The Provider Perspective
To integrate PGHD properly, providers need to integrate the evaluation of PGHD into their regular clinical workflow. One model is for them to evaluate all new PGHD and select those elements that need to be part of the clinical record while leaving the remainder in the patient portal record. Payers need to consider the time spent by clinicians reviewing electronic PGHD and how best to reflect this in clinician compensation. Providers may be concerned about increased liability and accountability and setting realistic patient expectations.

It is important that tools like AI are in place so that providers are immediately aware of critical information whenever a patient uploads it. At the same time, providers do not need to be notified of every piece of non-critical data that is uploaded.

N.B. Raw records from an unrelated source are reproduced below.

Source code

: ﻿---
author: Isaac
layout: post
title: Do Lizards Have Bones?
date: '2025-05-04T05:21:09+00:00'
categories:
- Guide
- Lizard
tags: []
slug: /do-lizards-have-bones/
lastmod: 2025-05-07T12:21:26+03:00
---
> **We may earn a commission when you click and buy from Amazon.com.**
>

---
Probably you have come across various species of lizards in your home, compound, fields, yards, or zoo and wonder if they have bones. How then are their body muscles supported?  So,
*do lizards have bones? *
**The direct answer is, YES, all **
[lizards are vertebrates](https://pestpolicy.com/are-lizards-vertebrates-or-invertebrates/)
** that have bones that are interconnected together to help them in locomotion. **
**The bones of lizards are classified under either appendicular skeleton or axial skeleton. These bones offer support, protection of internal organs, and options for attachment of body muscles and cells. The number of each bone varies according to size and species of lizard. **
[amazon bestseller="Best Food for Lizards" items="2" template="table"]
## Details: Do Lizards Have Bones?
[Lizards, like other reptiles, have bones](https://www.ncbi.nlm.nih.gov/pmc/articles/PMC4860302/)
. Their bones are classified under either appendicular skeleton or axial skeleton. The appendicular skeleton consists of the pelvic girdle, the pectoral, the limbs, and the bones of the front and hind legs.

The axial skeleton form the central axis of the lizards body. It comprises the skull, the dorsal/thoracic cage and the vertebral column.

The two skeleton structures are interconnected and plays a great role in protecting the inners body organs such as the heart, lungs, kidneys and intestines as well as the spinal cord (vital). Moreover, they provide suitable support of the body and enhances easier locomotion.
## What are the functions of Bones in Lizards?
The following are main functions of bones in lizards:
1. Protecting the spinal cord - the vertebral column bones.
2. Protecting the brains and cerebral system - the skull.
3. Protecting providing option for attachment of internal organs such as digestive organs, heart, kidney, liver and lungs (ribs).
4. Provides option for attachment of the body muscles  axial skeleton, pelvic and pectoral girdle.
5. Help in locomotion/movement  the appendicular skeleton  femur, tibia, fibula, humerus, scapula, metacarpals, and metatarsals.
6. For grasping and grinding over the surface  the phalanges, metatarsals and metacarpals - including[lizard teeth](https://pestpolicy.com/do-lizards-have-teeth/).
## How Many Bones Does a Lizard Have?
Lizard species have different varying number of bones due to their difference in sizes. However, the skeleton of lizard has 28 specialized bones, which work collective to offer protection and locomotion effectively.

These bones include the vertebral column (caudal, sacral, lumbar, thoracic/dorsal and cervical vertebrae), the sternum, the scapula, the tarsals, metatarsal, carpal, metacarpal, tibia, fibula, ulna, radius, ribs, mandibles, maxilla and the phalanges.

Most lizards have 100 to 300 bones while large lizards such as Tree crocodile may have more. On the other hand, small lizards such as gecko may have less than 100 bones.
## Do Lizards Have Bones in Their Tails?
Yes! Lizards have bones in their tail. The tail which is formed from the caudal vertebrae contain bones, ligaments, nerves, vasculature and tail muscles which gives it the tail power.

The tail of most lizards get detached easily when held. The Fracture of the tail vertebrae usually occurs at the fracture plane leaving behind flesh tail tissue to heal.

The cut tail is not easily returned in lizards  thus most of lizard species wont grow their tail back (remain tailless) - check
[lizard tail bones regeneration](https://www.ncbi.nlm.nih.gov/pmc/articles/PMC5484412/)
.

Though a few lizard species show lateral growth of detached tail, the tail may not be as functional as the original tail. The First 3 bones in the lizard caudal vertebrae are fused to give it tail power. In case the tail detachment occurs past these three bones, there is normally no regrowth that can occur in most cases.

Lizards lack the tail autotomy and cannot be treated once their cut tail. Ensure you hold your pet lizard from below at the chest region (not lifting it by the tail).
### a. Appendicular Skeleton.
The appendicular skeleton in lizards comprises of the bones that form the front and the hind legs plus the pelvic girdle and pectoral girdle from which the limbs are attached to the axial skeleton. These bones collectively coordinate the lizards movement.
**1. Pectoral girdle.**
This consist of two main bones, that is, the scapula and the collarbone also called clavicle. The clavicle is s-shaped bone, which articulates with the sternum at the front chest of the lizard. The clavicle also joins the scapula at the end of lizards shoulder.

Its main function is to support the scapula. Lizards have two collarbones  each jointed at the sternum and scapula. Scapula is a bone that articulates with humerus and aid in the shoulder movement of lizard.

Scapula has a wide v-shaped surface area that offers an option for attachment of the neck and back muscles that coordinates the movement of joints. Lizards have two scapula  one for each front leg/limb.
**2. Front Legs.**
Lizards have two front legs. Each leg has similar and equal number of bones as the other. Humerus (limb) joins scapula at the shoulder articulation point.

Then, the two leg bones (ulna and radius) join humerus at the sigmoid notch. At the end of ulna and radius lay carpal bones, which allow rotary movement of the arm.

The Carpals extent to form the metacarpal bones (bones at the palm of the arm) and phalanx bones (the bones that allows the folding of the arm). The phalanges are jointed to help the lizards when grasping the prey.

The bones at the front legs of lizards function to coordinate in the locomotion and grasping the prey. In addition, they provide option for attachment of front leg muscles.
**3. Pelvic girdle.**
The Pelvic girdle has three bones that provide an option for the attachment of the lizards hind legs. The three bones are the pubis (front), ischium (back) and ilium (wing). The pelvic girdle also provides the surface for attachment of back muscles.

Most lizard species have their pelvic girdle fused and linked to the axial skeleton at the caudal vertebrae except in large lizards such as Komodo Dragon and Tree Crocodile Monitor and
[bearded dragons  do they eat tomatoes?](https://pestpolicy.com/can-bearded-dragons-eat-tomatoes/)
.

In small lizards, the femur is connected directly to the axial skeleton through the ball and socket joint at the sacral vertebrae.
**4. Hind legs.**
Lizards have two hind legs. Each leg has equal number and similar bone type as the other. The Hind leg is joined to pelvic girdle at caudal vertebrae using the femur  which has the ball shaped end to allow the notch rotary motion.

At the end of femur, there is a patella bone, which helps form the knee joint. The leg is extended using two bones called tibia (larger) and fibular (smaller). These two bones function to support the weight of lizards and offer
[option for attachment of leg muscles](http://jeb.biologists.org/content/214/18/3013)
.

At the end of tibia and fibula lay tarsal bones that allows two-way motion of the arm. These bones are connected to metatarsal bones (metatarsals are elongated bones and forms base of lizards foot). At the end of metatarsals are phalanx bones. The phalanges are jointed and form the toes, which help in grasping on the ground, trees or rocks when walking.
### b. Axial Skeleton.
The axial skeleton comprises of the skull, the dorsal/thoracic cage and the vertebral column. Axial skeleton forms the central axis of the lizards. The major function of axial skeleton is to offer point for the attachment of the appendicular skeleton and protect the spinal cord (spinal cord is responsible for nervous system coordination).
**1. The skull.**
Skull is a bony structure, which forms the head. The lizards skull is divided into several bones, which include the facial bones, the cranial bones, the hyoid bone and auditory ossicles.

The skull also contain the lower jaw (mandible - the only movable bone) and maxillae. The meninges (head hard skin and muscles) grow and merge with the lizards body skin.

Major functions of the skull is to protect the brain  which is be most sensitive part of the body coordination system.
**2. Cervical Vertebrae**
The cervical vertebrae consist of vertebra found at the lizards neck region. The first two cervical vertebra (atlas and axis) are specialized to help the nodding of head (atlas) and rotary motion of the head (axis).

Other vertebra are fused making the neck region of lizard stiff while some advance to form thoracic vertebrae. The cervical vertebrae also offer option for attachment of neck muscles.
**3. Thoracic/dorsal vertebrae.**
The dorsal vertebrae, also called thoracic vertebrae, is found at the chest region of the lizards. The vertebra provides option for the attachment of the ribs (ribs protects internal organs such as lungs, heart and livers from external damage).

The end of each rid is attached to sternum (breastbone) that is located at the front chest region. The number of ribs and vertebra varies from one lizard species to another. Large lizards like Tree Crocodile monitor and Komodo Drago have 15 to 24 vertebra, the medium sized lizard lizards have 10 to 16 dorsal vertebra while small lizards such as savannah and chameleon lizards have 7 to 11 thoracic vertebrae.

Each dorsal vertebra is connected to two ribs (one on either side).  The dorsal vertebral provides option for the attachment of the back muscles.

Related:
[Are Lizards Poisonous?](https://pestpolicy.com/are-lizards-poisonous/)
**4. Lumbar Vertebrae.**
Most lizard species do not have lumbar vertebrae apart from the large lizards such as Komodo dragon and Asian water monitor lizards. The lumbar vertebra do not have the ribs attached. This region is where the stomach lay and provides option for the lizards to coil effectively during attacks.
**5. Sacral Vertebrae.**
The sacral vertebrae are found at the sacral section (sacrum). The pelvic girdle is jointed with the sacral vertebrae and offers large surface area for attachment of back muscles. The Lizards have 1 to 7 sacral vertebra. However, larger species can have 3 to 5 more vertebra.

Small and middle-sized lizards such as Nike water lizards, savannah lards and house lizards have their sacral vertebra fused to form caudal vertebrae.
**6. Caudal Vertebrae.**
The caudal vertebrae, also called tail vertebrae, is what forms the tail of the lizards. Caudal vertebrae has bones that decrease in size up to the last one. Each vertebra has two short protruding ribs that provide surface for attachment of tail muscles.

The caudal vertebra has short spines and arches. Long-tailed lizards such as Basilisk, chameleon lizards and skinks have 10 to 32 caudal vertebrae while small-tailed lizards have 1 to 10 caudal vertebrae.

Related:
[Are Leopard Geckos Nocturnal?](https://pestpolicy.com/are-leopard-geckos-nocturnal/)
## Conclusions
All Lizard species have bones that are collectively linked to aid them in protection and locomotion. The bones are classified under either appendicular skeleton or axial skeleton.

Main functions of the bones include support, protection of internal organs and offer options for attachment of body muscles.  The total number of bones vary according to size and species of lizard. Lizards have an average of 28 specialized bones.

Patients cannot be expected to always understand the relative importance of data (for example, the number of steps per day on a Fitbit is unlikely to be of much clinical value) and do not have the ability to use it easily and correctly.

Another issue is that even the most motivated patients are not always consistently uploading their data. Gaps arise because patients are human and get bored, or their conditions improve and they do not see the need to keep posting.

Any tool that automates basic predictable responses to patient queries reduces the load on clinicians and enables them to focus on the critical decisions where their expertise is of most value.

Conclusions and Recommendations
The Remote Patient Management Approach of adding more structured data presents the best opportunity to balance a patient’s desire and capability to contribute data toward their clinical care with the physician’s need for an organized approach that flags clinically valuable data but allows patients to view the overall record. Combining structured data captured from the patient with relevant device data, along with automated alerts that assist clinicians in focusing primarily on the most actionable information, will reduce clinician effort. Studies consistently show the Remote Patient Model increases patients’ reported quality of life while decreasing interventions like emergency department admissions. As always, the balance of data and tools to assist clinicians, patients and their families in using that information effectively, will be the key.